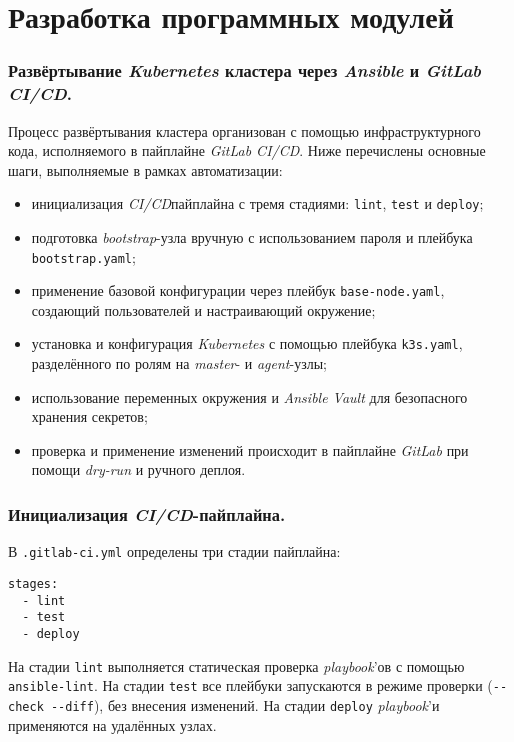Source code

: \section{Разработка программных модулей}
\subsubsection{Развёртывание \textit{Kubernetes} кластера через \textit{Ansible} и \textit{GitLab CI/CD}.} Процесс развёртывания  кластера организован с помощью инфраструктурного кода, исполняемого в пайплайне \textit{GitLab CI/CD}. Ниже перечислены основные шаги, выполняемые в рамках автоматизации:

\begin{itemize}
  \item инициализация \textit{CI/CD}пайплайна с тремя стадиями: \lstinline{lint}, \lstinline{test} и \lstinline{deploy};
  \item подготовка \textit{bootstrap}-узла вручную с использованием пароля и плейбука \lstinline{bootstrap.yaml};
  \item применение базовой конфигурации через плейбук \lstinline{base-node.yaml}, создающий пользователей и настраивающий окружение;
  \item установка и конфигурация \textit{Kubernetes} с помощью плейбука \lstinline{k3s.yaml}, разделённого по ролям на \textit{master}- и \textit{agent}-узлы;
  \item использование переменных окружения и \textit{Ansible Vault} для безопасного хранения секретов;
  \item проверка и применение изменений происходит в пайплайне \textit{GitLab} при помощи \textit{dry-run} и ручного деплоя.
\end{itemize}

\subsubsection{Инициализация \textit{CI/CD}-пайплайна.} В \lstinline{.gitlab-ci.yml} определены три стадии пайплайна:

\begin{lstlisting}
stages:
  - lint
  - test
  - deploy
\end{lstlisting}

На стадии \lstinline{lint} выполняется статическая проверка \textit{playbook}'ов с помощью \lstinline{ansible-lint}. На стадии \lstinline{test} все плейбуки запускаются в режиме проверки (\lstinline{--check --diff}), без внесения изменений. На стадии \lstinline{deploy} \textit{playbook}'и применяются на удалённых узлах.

⁂

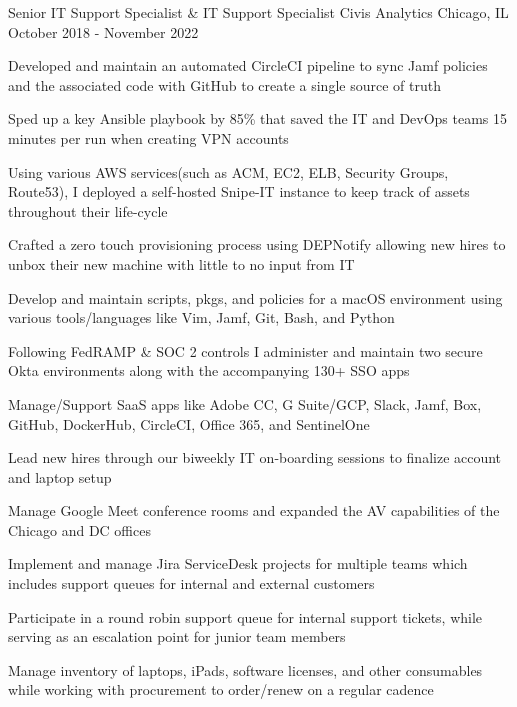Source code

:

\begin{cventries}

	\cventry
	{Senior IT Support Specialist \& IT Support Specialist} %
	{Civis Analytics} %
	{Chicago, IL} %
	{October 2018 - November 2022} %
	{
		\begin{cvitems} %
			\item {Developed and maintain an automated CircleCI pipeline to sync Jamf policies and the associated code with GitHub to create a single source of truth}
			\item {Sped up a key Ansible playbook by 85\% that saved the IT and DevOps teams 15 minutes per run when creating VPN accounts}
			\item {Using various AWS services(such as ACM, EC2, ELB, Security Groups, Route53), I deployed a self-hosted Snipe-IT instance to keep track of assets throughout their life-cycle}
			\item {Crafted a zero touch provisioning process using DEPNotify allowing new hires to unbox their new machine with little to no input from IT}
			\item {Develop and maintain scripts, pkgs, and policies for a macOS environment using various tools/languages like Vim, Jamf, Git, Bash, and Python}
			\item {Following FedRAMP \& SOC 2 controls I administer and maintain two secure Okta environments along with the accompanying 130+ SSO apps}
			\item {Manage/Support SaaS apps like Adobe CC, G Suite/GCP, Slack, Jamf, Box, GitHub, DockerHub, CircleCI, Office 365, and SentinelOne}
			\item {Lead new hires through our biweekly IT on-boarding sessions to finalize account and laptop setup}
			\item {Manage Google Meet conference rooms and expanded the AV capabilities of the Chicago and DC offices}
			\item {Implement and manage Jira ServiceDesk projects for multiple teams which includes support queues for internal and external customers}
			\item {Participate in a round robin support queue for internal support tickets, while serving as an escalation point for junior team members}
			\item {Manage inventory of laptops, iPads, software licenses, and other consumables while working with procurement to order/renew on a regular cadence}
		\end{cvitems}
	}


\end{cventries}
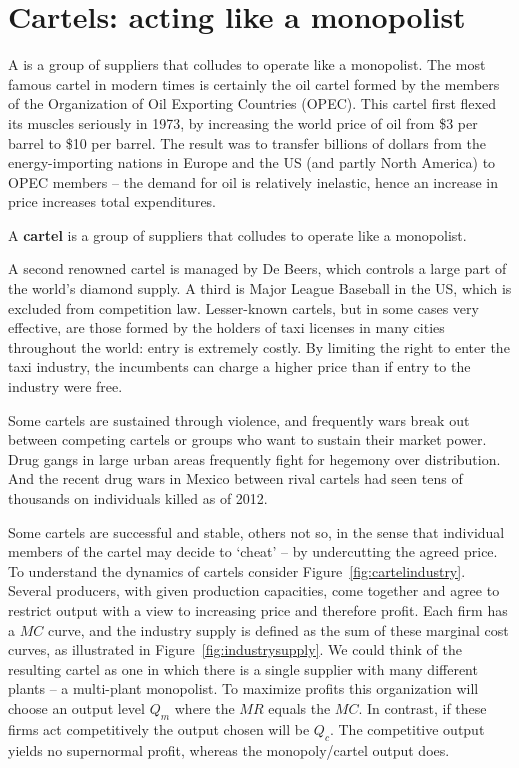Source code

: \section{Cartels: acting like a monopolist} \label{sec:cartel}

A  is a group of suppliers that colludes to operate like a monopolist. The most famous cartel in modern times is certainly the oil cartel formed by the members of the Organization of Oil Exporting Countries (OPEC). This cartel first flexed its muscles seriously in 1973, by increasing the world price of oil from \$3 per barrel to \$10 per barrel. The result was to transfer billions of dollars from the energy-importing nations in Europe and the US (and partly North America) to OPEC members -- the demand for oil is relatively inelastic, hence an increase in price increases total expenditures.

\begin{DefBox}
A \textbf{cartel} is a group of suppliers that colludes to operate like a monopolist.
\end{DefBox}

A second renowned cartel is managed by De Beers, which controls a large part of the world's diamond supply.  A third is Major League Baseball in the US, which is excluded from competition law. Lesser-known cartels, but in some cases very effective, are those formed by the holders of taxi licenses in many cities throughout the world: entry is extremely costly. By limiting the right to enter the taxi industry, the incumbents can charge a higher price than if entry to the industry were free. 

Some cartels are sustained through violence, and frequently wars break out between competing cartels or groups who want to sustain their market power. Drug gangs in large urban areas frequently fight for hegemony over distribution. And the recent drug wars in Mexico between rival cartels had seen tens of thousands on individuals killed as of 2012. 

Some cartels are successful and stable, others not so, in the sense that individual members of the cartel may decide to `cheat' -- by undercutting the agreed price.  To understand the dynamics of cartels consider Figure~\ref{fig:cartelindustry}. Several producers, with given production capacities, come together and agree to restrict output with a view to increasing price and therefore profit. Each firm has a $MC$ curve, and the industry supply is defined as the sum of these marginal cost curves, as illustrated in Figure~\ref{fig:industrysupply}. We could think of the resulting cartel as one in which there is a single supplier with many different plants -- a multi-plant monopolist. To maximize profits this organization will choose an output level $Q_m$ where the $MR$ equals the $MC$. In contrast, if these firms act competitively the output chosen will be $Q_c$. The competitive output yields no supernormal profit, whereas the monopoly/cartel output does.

⁂

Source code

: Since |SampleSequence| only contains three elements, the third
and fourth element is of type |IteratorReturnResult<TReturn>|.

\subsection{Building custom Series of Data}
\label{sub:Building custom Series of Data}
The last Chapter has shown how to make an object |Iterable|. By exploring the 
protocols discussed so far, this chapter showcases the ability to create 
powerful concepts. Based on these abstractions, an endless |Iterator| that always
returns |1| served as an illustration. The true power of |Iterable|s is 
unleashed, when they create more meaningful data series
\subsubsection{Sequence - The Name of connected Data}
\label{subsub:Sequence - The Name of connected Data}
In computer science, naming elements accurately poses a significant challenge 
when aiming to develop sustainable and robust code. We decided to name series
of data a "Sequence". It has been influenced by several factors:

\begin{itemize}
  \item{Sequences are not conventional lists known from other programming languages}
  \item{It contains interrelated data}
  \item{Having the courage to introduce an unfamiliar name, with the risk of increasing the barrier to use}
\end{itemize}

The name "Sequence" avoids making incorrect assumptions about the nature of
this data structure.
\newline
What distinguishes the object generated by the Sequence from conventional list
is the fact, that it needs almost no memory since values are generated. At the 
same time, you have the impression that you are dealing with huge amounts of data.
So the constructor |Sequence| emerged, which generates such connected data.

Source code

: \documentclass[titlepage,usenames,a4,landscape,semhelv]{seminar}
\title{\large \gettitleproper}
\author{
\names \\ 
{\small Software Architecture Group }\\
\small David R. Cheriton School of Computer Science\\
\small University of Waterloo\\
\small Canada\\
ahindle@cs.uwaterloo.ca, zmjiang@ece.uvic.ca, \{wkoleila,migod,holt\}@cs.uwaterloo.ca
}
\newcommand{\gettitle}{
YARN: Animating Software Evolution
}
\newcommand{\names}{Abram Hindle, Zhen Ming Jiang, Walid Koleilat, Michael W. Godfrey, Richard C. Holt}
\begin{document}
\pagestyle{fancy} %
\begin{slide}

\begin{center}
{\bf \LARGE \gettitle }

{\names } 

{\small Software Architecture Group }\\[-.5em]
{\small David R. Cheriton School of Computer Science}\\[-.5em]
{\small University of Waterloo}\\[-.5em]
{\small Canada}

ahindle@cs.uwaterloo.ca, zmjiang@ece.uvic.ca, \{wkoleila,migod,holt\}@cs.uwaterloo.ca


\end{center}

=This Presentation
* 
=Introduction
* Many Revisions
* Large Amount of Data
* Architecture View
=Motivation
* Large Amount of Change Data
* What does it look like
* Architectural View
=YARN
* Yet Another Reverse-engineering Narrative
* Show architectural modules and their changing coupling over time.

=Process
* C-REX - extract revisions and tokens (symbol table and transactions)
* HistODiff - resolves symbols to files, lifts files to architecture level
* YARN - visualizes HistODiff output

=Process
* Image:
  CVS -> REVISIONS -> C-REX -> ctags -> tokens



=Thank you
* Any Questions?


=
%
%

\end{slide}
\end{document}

⁂

Required work
Copy out each line of the listing that holds the word "lint".

Response to the exercise
  \item инициализация \textit{CI/CD}пайплайна с тремя стадиями: \lstinline{lint}, \lstinline{test} и \lstinline{deploy};
  - lint
На стадии \lstinline{lint} выполняется статическая проверка \textit{playbook}'ов с помощью \lstinline{ansible-lint}. На стадии \lstinline{test} все плейбуки запускаются в режиме проверки (\lstinline{--check --diff}), без внесения изменений. На стадии \lstinline{deploy} \textit{playbook}'и применяются на удалённых узлах.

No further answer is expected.